We shouldn't call this open source. The model definition + the data is the sourc...

pabs3 · on Sept 22, 2022

The Debian deep learning team's machine learning policy would call this a "toxic candy" model:

https://salsa.debian.org/deeplearning-team/ml-policy

BTW, wouldn't you take the existing model and do additional Hokkaido Japanese speaker training on top of it, rather than retraining the model from scratch?

rvz · on Sept 22, 2022

Yes. It just like calling the release of compiled closed binary blobs as 'open source' even when the source of reproducing the compiled output is unavailable.

> If I asked a programmer from OpenAI to modify the model to better support Japanese speakers from Hokkaido, their "preferred form" of the model's source code would include the 680,000 hours of audio used to train the model.

Precisely. These 'users' lifting the model can't do it themselves. You will still be contacting OpenAI for support or to add support for another language and they will be the ones able to modify the model.

> Just don't call it open source.

That is true, it is still closed source and already we are seeing the hype squad already apologising to OpenAI as they 'open sourced' a closed model that you can't modify yourself.

OpenAI is still business as usual and nothing has changed.

MacsHeadroom · on Sept 22, 2022

>You will still be contacting OpenAI for support or to add support for another language and they will be the ones able to modify the model.
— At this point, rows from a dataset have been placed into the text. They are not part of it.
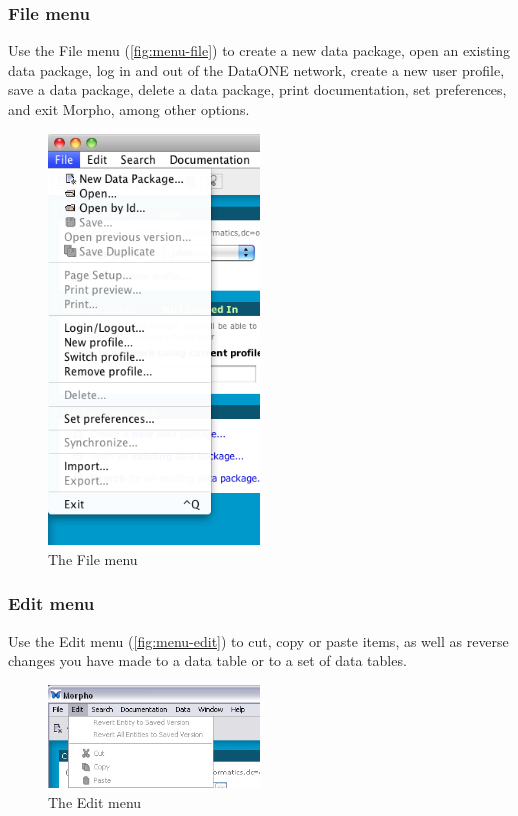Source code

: \subsubsection{File menu} \label{sec:menu-file}

Use the File menu (\autoref{fig:menu-file}) to create a new data
package, open an existing data package, log in and out of the DataONE 
network, create a new user profile, save a data package, delete a data
package, print documentation, set preferences, and exit Morpho, among
other options. 

\begin{figure}
  \centering
    \includegraphics[width=0.5\textwidth]{images/menu-file.png}
  \caption{The File menu}
  \label{fig:menu-file}
\end{figure}

\subsubsection{Edit menu} \label{sec:menu-edit}

Use the Edit menu (\autoref{fig:menu-edit}) to cut, copy or paste items,
as well as reverse changes you have made to a data table or to a set of
data tables.

\begin{figure}
  \centering
    \includegraphics[width=0.5\textwidth]{images/menu-edit.jpg}
  \caption{The Edit menu}
  \label{fig:menu-edit}
\end{figure}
This isn't quite correct. The model weights are all you need to fine tune the data on your own with your own audio.

Without the original training set this still isn't open source. But you aren't powerless to modify the model without the original training set.

nl · on Sept 22, 2022

This isn't really true.

You can do a lot with weights and no training data - for example you can pull the end layer off it and use it as a feature extractor.

And to modify it for Japanese speakers you'd fine train the existing model on additional data. If you wanted to modify the model you can (sometimes, depending on what you want to do) modify an existing architecture by removing layers, adding replacements and fine tuning.

I don't quite know what the right analogy of trained data is. In many ways it is more valuable than the training data because the compute needed to generate it is significant. In other ways it is nice to be able to inspect the data.

> The source code must be the preferred form in which a programmer would modify the program.

As a machine learning programmer I'd much prefer the weights than the raw data. It's no realistic for me to use that training data in any way with any compute I have access to.